On Tue, Sep 21, 2010 at 01:00:07PM +0200, Sylvain Munaut wrote:
The nanoBTS from ipaccess is costing euro 3450 Mind you this is without any software or server, just a single nanoBTS unit.
I thing several things contribute to the high price:
- That's part of ip.access revenue stream, they need to make money
 - Quantity: There is probably much more femtocell made than nanoBTS
 
Regarding quantity: 3G femtocells in single quantities are also quite expensive! Only if you buy them in volume (as an operator) they become that cheap.
Furthermore, even the nanoBTS becomes _much_ cheaper when you buy it in volume (let's say 1000 units or more)
Thanks for all the answers.
Maybe you heard about the Village-Telco Mesh Potato project? That started out with a router based of openwrt / dd-wrt, and then designed their own Mesh Potato. It is an embedded Asterisk with wifi and mesh networking.
With SDR (software defined radio) would it not be possible to design / develop a cheap GSM basestation? I am a total noob on hardware development but I suppose there is a large market for this. Or maybe somebody already working on reverse engineering other base stations like the nanobts?
If one wanted to design a base station controller, what would be needed? Do you really need something like http://www.percello.com/prc6000.php Or might something simpler be possible with modifying a router and with a different antenna on 1800mhz?
Albert
On Tue, Sep 21, 2010 at 5:39 PM, Harald Welte laforge@gnumonks.org wrote:
On Tue, Sep 21, 2010 at 01:00:07PM +0200, Sylvain Munaut wrote:
The nanoBTS from ipaccess is costing euro 3450 Mind you this is without
any
software or server, just a single nanoBTS unit.
I thing several things contribute to the high price:
- That's part of ip.access revenue stream, they need to make money
 - Quantity: There is probably much more femtocell made than nanoBTS
 Regarding quantity: 3G femtocells in single quantities are also quite expensive! Only if you buy them in volume (as an operator) they become that cheap.
Furthermore, even the nanoBTS becomes _much_ cheaper when you buy it in volume (let's say 1000 units or more)
--
- Harald Welte laforge@gnumonks.org
 ============================================================================ "Privacy in residential applications is a desirable marketing option." (ETSI EN 300 175-7 Ch.
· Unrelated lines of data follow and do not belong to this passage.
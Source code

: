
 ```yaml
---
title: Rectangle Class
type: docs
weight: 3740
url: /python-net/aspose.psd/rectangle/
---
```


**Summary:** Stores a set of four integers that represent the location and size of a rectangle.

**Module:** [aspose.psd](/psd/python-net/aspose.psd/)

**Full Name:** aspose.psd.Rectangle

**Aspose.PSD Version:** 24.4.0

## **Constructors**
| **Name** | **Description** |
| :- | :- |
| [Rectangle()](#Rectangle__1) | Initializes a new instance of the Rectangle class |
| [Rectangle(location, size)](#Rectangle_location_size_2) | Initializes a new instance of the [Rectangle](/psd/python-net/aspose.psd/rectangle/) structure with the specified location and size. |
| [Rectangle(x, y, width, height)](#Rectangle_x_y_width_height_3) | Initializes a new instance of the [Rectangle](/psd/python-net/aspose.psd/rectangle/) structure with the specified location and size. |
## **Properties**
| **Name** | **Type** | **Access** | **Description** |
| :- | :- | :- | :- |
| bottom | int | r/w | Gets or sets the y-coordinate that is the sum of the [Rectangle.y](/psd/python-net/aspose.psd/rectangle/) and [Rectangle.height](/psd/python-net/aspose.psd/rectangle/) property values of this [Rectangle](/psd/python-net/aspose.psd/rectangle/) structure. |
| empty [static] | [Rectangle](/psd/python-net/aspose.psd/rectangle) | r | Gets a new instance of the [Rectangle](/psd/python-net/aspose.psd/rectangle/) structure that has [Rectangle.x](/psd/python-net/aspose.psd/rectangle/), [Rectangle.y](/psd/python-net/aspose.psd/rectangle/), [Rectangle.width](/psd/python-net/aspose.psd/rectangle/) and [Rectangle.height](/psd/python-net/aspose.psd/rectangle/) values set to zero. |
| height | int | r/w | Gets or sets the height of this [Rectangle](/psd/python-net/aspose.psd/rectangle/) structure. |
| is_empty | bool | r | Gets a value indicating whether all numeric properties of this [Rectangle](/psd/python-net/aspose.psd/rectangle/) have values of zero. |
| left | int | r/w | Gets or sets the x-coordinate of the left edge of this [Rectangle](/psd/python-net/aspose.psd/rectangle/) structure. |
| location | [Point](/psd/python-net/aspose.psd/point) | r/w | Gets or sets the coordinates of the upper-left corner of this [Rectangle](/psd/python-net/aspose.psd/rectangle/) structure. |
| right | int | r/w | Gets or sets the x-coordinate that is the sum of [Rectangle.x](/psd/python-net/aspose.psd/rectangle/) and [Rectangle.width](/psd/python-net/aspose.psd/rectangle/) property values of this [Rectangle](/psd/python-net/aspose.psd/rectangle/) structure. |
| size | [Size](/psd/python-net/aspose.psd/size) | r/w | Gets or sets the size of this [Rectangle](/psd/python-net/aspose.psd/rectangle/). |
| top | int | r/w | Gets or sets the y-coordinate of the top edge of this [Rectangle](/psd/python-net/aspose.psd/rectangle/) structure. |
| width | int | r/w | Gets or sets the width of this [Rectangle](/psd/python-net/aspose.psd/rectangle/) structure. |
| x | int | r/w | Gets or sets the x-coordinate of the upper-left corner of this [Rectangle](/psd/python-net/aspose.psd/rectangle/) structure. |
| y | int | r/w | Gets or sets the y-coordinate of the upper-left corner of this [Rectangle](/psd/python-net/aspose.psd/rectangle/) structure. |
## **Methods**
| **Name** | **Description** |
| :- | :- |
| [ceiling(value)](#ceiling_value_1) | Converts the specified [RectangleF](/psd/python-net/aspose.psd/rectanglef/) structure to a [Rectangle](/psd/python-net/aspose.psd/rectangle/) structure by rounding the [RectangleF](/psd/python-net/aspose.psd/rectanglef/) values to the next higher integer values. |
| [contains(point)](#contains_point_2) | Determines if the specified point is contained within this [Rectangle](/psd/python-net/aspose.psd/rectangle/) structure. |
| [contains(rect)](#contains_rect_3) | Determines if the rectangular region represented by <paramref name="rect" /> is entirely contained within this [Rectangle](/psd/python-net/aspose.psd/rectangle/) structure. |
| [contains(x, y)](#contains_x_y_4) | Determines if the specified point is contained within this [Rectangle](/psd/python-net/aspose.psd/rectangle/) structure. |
A6)
With SDR (software defined radio) would it not be possible to design / develop a cheap GSM basestation?
See OpenBTS. It uses the USRP wich brings down to ~1000 eur.
Several company are working on custom hardware for OpenBTS, but for a really low price, you need large quantity ...
I am a total noob on hardware development but I suppose there is a large market for this.
You need a license ... so I'd assume the bulk of the market is operators. And for them 2-5k EUR is already dead cheap for a BTS.
Or maybe somebody already working on reverse engineering other base stations like the nanobts?
There are not that many IP based BTS on GSM (not talking 3g here).
Or might something simpler be possible with modifying a router and with a different antenna on 1800mhz?
Not a chance, you need either: - custom hw dedicated to GSM: Doesn't exist cheap yet because of qty. (might happen since some company are working on it using openbts, but no price/data yet). - or something flexible enough like the USRP (but then, it's not a 'consumer' product and so not _that_ cheap).